» **EXERCISE AIM**
If the records below hold pictures, omit them, and print exactly the lines from the first line through the line containing "Pinoccio Scout and allows", inclusive.

[Data excerpts]

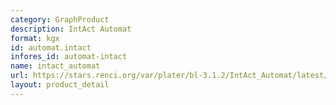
 ```yaml
---
category: GraphProduct
description: IntAct Automat
format: kgx
id: automat.intact
infores_id: automat-intact
name: intact_automat
url: https://stars.renci.org/var/plater/bl-3.1.2/IntAct_Automat/latest/kgx_files
layout: product_detail
---
```

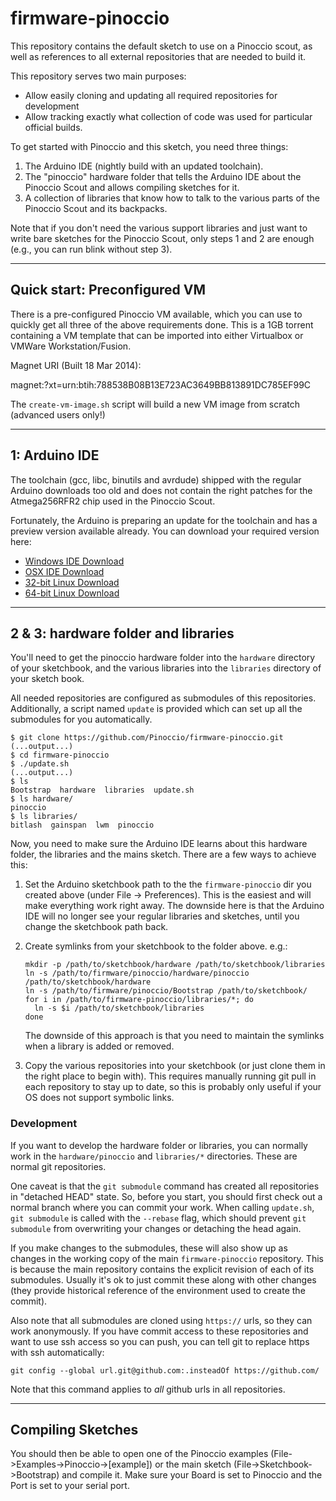 firmware-pinoccio
=================

This repository contains the default sketch to use on a Pinoccio scout,
as well as references to all external repositories that are needed to
build it.

This repository serves two main purposes:

 - Allow easily cloning and updating all required repositories for
   development
 - Allow tracking exactly what collection of code was used for
   particular official builds.

To get started with Pinoccio and this sketch, you need three things:

 1. The Arduino IDE (nightly build with an updated toolchain).
 2. The "pinoccio" hardware folder that tells the Arduino IDE about the
    Pinoccio Scout and allows compiling sketches for it.
 3. A collection of libraries that know how to talk to the various parts
    of the Pinoccio Scout and its backpacks.

Note that if you don't need the various support libraries and just want
to write bare sketches for the Pinoccio Scout, only steps 1 and 2 are
enough (e.g., you can run blink without step 3).

-----------------------------
Quick start: Preconfigured VM
-----------------------------
There is a pre-configured Pinoccio VM available, which you can use to
quickly get all three of the above requirements done. This is a 1GB
torrent containing a VM template that can be imported into either
Virtualbox or VMWare Workstation/Fusion.

Magnet URI (Built 18 Mar 2014):

magnet:?xt=urn:btih:788538B08B13E723AC3649BB813891DC785EF99C

The `create-vm-image.sh` script will build a new VM image from scratch (advanced users only!)

--------------
1: Arduino IDE
--------------
The toolchain (gcc, libc, binutils and avrdude) shipped with the regular
Arduino downloads too old and does not contain the right patches for the
Atmega256RFR2 chip used in the Pinoccio Scout.

Fortunately, the Arduino is preparing an update for the toolchain and
has a preview version available already. You can download your required version
here:

 - [Windows IDE Download](http://downloads.arduino.cc/arduino-avr-toolchain-nightly-gcc-4.8.1-windows.zip)
 - [OSX IDE Download](http://downloads.arduino.cc/arduino-avr-toolchain-nightly-gcc-4.8.1-macosx.zip)
 - [32-bit Linux Download](http://downloads.arduino.cc/arduino-avr-toolchain-nightly-gcc-4.8.1-linux32.tgz)
 - [64-bit Linux Download](http://downloads.arduino.cc/arduino-avr-toolchain-nightly-gcc-4.8.1-linux64.tgz)

------------------------------------
2 & 3: hardware folder and libraries
------------------------------------
You'll need to get the pinoccio hardware folder into the `hardware`
directory of your sketchbook, and the various libraries into the
`libraries` directory of your sketch book.

All needed repositories are configured as submodules of this
repositories. Additionally, a script named `update` is provided which
can set up all the submodules for you automatically.

```
$ git clone https://github.com/Pinoccio/firmware-pinoccio.git
(...output...)
$ cd firmware-pinoccio
$ ./update.sh
(...output...)
$ ls
Bootstrap  hardware  libraries  update.sh
$ ls hardware/
pinoccio
$ ls libraries/
bitlash  gainspan  lwm  pinoccio
```

Now, you need to make sure the Arduino IDE learns about this hardware
folder, the libraries and the mains sketch. There are a few ways to
achieve this:

 1. Set the Arduino sketchbook path to the the `firmware-pinoccio` dir
    you created above (under File -> Preferences). This is the easiest
    and will make everything work right away. The downside here is that
    the Arduino IDE will no longer see your regular libraries and
    sketches, until you change the sketchbook path back.

 2. Create symlinks from your sketchbook to the folder above. e.g.:

    ```
    mkdir -p /path/to/sketchbook/hardware /path/to/sketchbook/libraries
    ln -s /path/to/firmware/pinoccio/hardware/pinoccio /path/to/sketchbook/hardware
    ln -s /path/to/firmware/pinoccio/Bootstrap /path/to/sketchbook/
    for i in /path/to/firmware-pinoccio/libraries/*; do
      ln -s $i /path/to/sketchbook/libraries
    done
    ```
    The downside of this approach is that you need to maintain the
    symlinks when a library is added or removed.

 3. Copy the various repositories into your sketchbook (or just clone
    them in the right place to begin with). This requires manually
    running git pull in each repository to stay up to date, so this is
    probably only useful if your OS does not support symbolic links.

### Development ###

If you want to develop the hardware folder or libraries, you can
normally work in the `hardware/pinoccio` and `libraries/*` directories.
These are normal git repositories.

One caveat is that the `git submodule` command has created all
repositories in "detached HEAD" state. So, before you start, you should
first check out a normal branch where you can commit your work. When
calling `update.sh`, `git submodule` is called with the `--rebase` flag,
which should prevent `git submodule` from overwriting your changes or
detaching the head again.


If you make changes to the submodules, these will also show up as
changes in the working copy of the main `firmware-pinoccio` repository.
This is because the main repository contains the explicit revision of
each of its submodules. Usually it's ok to just commit these along with
other changes (they provide historical reference of the environment used
to create the commit).


Also note that all submodules are cloned using `https://` urls, so
they can work anonymously. If you have commit access to these
repositories and want to use ssh access so you can push, you can tell
git to replace https with ssh automatically:

    git config --global url.git@github.com:.insteadOf https://github.com/

Note that this command applies to _all_ github urls in all repositories.

------------------
Compiling Sketches
------------------

You should then be able to open one of the Pinoccio examples
(File->Examples->Pinoccio->[example]) or the main sketch
(File->Sketchbook->Bootstrap) and compile it. Make sure your Board is
set to Pinoccio and the Port is set to your serial port.
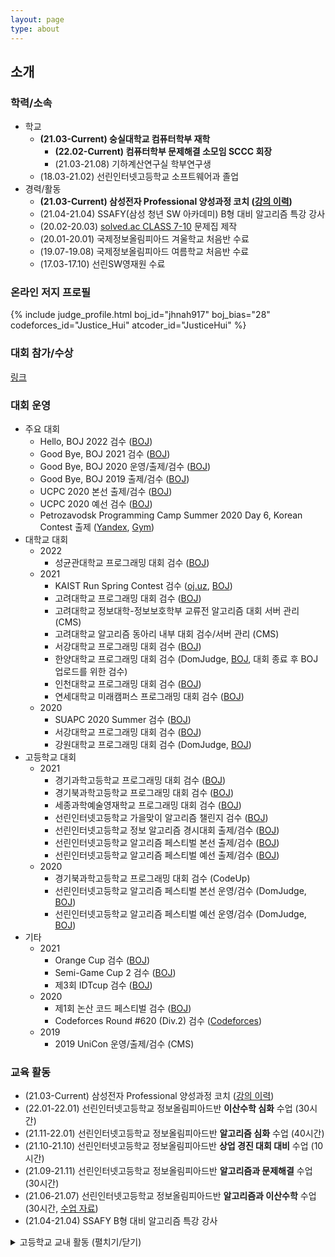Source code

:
 ```yaml
---
layout: page
type: about
---
```


## 소개

### 학력/소속
* 학교
  * **(21.03-Current) 숭실대학교 컴퓨터학부 재학**
    * **(22.02-Current) 컴퓨터학부 문제해결 소모임 SCCC 회장**
    * (21.03-21.08) 기하계산연구실 학부연구생
  * (18.03-21.02) 선린인터넷고등학교 소프트웨어과 졸업
* 경력/활동
  * **(21.03-Current) 삼성전자 Professional 양성과정 코치 ([강의 이력](/about/secpro/))**
  * (21.04-21.04) SSAFY(삼성 청년 SW 아카데미) B형 대비 알고리즘 특강 강사
  * (20.02-20.03) [solved.ac CLASS 7-10](https://solved.ac/class) 문제집 제작
  * (20.01-20.01) 국제정보올림피아드 겨울학교 처음반 수료
  * (19.07-19.08) 국제정보올림피아드 여름학교 처음반 수료
  * (17.03-17.10) 선린SW영재원 수료

### 온라인 저지 프로필
{% include judge_profile.html boj_id="jhnah917" boj_bias="28" codeforces_id="Justice_Hui" atcoder_id="JusticeHui" %}

### 대회 참가/수상
[링크](/about/award/)

### 대회 운영
* 주요 대회
  * Hello, BOJ 2022 검수 ([BOJ](http://icpc.me/753))
  * Good Bye, BOJ 2021 검수 ([BOJ](http://icpc.me/744))
  * Good Bye, BOJ 2020 운영/출제/검수 ([BOJ](http://icpc.me/c/578))
  * Good Bye, BOJ 2019 출제/검수 ([BOJ](http://icpc.me/c/497))
  * UCPC 2020 본선 출제/검수 ([BOJ](http://icpc.me/c/524))
  * UCPC 2020 예선 검수 ([BOJ](http://icpc.me/c/521))
  * Petrozavodsk Programming Camp Summer 2020 Day 6, Korean Contest 출제 ([Yandex](https://official.contest.yandex.com/ptz-summer-2020/contest/19421/standings/), [Gym](https://codeforces.com/gym/102984))
* 대학교 대회
  * 2022
    * 성균관대학교 프로그래밍 대회 검수 ([BOJ](http://icpc.me/c/771))
  * 2021
    * KAIST Run Spring Contest 검수 ([oj.uz](https://oj.uz), [BOJ](http://icpc.me/c/649))
    * 고려대학교 프로그래밍 대회 검수 ([BOJ](http://icpc.me/740))
    * 고려대학교 정보대학-정보보호학부 교류전 알고리즘 대회 서버 관리 (CMS)
    * 고려대학교 알고리즘 동아리 내부 대회 검수/서버 관리 (CMS)
    * 서강대학교 프로그래밍 대회 검수 ([BOJ](http://icpc.me/c/725))
    * 한양대학교 프로그래밍 대회 검수 (DomJudge, [BOJ](#), 대회 종료 후 BOJ 업로드를 위한 검수)
    * 인천대학교 프로그래밍 대회 검수 ([BOJ](http://icpc.me/727))
    * 연세대학교 미래캠퍼스 프로그래밍 대회 검수 ([BOJ](http://icpc.me/c/665))
  * 2020
    * SUAPC 2020 Summer 검수 ([BOJ](http://icpc.me/c/529))
    * 서강대학교 프로그래밍 대회 검수 ([BOJ](http://icpc.me/c/564))
    * 강원대학교 프로그래밍 대회 검수 (DomJudge, [BOJ](https://www.acmicpc.net/category/detail/2431))
* 고등학교 대회
  * 2021
    * 경기과학고등학교 프로그래밍 대회 검수 ([BOJ](http://icpc.me/748))
    * 경기북과학고등학교 프로그래밍 대회 검수 ([BOJ](http://icpc.me/737))
    * 세종과학예술영재학교 프로그래밍 대회 검수 ([BOJ](http://icpc.me/741))
    * 선린인터넷고등학교 가을맞이 알고리즘 챌린지 검수 ([BOJ](http://icpc.me/c/708))
    * 선린인터넷고등학교 정보 알고리즘 경시대회 출제/검수 ([BOJ](http://icpc.me/c/687))
    * 선린인터넷고등학교 알고리즘 페스티벌 본선 출제/검수 ([BOJ](http://icpc.me/c/663))
    * 선린인터넷고등학교 알고리즘 페스티벌 예선 출제/검수 ([BOJ](http://icpc.me/c/652))
  * 2020
    * 경기북과학고등학교 프로그래밍 대회 검수 (CodeUp)
    * 선린인터넷고등학교 알고리즘 페스티벌 본선 운영/검수 (DomJudge, [BOJ](http://icpc.me/c/581))
    * 선린인터넷고등학교 알고리즘 페스티벌 예선 운영/검수 (DomJudge, [BOJ](http://icpc.me/c/581))
* 기타
  * 2021
    * Orange Cup 검수 ([BOJ](http://icpc.me/c/667))
    * Semi-Game Cup 2 검수 ([BOJ](http://icpc.me/c/675))
    * 제3회 IDTcup 검수 ([BOJ](http://icpc.me/c/638))
  * 2020
    * 제1회 논산 코드 페스티벌 검수 ([BOJ](http://icpc.me/c/507))
    * Codeforces Round #620 (Div.2) 검수 ([Codeforces](https://codeforces.com/contest/1304))
  * 2019
    * 2019 UniCon 운영/출제/검수 (CMS)

### 교육 활동
* (21.03-Current) 삼성전자 Professional 양성과정 코치 ([강의 이력](/about/secpro/))
* (22.01-22.01) 선린인터넷고등학교 정보올림피아드반 **이산수학 심화** 수업 (30시간)
* (21.11-22.01) 선린인터넷고등학교 정보올림피아드반 **알고리즘 심화** 수업 (40시간)
* (21.10-21.10) 선린인터넷고등학교 정보올림피아드반 **상업 경진 대회 대비** 수업 (10시간)
* (21.09-21.11) 선린인터넷고등학교 정보올림피아드반 **알고리즘과 문제해결** 수업 (30시간)
* (21.06-21.07) 선린인터넷고등학교 정보올림피아드반 **알고리즘과 이산수학** 수업 (30시간, [수업 자료](https://github.com/justiceHui/Sunrin-SHARC/tree/master/2021-1st))
* (21.04-21.04) SSAFY B형 대비 알고리즘 특강 강사

<details markdown="1">
<summary>고등학교 교내 활동 (펼치기/닫기)</summary>
<ul>
<li>(20.08-20.12) 선린인터넷고등학교 정보올림피아드반 <b>KOI 대비</b> 수업 (<a href = "https://github.com/justiceHui/Sunrin-SHARC/tree/master/2020-2nd">수업 자료</a>)</li>
<li>(20.08-20.08) 선린인터넷고등학교 정보올림피아드반 <b>고급 알고리즘</b> 수업 (<a href = "https://github.com/justiceHui/Sunrin-SHARC/tree/master/2020-Summer">수업 자료</a>)</li>
<li>(20.02-20.08) 선린인터넷고등학교 정보올림피아드반 고급 알고리즘 교재 집필</li>
<li>(19.09-19.09) 소프트웨어 나눔축제(SSF 2019) 코딩 캠프 조교</li>
<li>(19.08-19.09) 소프트웨어 나눔축제(SSF 2019) 코딩 캠프 교재 집필</li>
<li>(19.05-19.07) 선린인터넷고등학교 프로그래밍 동아리(Unifox) 기초 자료구조/알고리즘 수업</li>
<li>(19.04-19.05) 선린인터넷고등학교 정보올림피아드반 KOI 1차 대비 수업</li>
<li>(19.01-19.01) 선린인터넷고등학교 신입생 특별 교육 조교</li>
<li>(18.12-19.01) 선린인터넷고등학교 신입생 특별 교육 연습 문제 출제/검수/해설</li>
<li>(18.09-18.11) 선린인터넷고등학교 알고리즘 스터디(Logic) 기초 알고리즘 수업</li>
<li>(18.09-18.09) 교육 봉사 동아리(Hello Coding) 코딩 캠프 C언어 수업</li>
<li>(18.09-18.09) 소프트웨어 나눔축제(SSF 2018) 코딩 캠프 조교</li>
</ul>
</details>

» **RESPONSE FOR THIS EXERCISE**
 ```yaml
---
category: GraphProduct
description: IntAct Automat
format: kgx
id: automat.intact
infores_id: automat-intact
name: intact_automat
url: https://stars.renci.org/var/plater/bl-3.1.2/IntAct_Automat/latest/kgx_files
layout: product_detail
---
```

 firmware-pinoccio
=================

This repository contains the default sketch to use on a Pinoccio scout,
as well as references to all external repositories that are needed to
build it.

This repository serves two main purposes:

 - Allow easily cloning and updating all required repositories for
   development
 - Allow tracking exactly what collection of code was used for
   particular official builds.

To get started with Pinoccio and this sketch, you need three things:

 1. The Arduino IDE (nightly build with an updated toolchain).
 2. The "pinoccio" hardware folder that tells the Arduino IDE about the
    Pinoccio Scout and allows compiling sketches for it.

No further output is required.